Michael is tipped off about Madison still being alive when he gets a call from Madison's job about her not picking up her final paycheck. Through the call, Michael also discovers there is no record of her death. Michael has Rob start looking into it, and goes to see Chelsea, realizing she was involved. Madison has her baby, and names him "Peace". Elsewhere, Chelsea is leaving the hospital, and Michael appears and forces her to drive to Madison's house at gun point.

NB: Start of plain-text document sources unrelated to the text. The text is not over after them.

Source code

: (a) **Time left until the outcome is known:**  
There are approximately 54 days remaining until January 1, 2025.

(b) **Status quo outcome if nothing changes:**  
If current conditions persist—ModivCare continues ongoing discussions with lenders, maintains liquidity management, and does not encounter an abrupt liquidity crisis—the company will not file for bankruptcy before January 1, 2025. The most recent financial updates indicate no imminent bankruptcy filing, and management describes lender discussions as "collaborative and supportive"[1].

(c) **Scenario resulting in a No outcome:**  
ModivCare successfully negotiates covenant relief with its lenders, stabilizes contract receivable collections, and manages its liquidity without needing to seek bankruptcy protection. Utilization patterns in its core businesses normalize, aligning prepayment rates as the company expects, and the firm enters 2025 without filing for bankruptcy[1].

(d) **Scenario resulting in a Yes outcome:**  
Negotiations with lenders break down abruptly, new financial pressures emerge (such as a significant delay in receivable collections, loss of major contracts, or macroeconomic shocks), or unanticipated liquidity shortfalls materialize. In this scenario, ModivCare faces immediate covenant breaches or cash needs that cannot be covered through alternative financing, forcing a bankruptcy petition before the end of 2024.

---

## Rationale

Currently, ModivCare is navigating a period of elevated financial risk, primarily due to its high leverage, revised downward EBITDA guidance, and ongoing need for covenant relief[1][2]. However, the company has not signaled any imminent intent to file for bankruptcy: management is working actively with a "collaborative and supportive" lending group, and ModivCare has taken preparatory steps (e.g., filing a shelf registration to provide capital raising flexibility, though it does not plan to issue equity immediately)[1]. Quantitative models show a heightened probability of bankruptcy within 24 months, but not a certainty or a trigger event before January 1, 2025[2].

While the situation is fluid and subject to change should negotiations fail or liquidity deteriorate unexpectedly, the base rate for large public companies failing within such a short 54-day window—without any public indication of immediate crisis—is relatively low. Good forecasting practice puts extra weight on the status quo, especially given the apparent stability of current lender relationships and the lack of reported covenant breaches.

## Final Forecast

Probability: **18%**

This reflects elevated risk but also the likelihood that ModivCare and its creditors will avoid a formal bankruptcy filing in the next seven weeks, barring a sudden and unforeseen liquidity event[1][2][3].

Alex takes Madison and Peace home from the hospital. Michael sneaks in the house as Madison takes a shower. He shows signs that he's there and when Madison runs up the stairs after turning off their song, to her dismay and horror, Michael holds baby Peace while Madison begs him to put the baby down. Soon after, Alex comes by, and Michael threatens to kill him if Madison acts strange to tip him off. She holds it together, but Alex figures out that something is wrong, and bursts through the door and has a fist fight with Michael. Michael strangles Alex, but Madison convinces Michael not to kill him, by faking Michael out about reconciling with him, and stabs him in his side with a knife. She calls for help, and manages to get the handgun Michael had, and kills him in self defense.

==Cast==
- Taye Diggs as Alex Stone, Madison's new lover
- Annie Ilonzeh as Madison "Kate" Roland, the abused wife seeking to rebuild her life
- Stephen Bishop as Michael Roland, the abusive husband
- Malik Yoba as Rob
- Robinne Lee as Chelsea, Madison's best friend
- Draya Michele as Amanda
- Amy Hunter as Brenda

==Release==
In North America, Til Death Do Us Part was released on September 29, 2017 alongside Flatliners and American Made, as well as the wide expansion of Battle of the Sexes, and was projected to gross around $4 million on 562 theaters in its opening weekend. It ended up underperforming, opening to just $1.5 million and finishing 9th at the box office.

The film made its television premiere on BET on February 10, 2018; the film attracted approximately 786,000 viewers. The film was eventually available for Blu-ray and DVD purchase on December 4, 2018, by Gravitas Ventures.